▶ _Provided data_
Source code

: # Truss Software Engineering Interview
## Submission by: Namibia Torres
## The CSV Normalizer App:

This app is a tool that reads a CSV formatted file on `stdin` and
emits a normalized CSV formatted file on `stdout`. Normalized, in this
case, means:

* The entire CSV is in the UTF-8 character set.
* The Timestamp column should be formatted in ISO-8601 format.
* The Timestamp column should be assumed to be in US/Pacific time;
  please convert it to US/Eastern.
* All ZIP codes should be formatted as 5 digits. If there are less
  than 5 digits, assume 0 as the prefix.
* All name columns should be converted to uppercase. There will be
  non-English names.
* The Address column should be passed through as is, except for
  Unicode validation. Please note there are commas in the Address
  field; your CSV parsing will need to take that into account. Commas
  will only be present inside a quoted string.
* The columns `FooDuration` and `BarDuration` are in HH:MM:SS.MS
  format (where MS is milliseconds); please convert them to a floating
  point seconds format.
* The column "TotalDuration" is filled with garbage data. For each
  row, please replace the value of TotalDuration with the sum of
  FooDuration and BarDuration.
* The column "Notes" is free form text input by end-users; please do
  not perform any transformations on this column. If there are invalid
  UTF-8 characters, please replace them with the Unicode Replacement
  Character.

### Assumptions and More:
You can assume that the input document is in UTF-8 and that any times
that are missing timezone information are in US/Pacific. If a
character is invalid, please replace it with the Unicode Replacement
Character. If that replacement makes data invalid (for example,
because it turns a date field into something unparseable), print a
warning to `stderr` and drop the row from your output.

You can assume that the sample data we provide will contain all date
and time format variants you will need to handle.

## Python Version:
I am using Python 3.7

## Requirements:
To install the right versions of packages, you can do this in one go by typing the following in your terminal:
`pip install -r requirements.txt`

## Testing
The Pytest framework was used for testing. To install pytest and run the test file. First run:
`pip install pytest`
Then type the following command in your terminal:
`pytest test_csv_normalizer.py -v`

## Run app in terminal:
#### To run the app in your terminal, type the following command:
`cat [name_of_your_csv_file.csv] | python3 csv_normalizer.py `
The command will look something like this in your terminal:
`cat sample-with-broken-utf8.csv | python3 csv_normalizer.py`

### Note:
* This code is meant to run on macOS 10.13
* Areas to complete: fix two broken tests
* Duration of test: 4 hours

▶ _Your objective_
In the entries above, restate word for word the lines between the one holding "## The CSV Normalizer" and the one holding "there are less", inclusive, and nothing besides.

▶ _Expected answer_
## The CSV Normalizer App:

This app is a tool that reads a CSV formatted file on `stdin` and
emits a normalized CSV formatted file on `stdout`. Normalized, in this
case, means:

* The entire CSV is in the UTF-8 character set.
* The Timestamp column should be formatted in ISO-8601 format.
* The Timestamp column should be assumed to be in US/Pacific time;
  please convert it to US/Eastern.
* All ZIP codes should be formatted as 5 digits. If there are less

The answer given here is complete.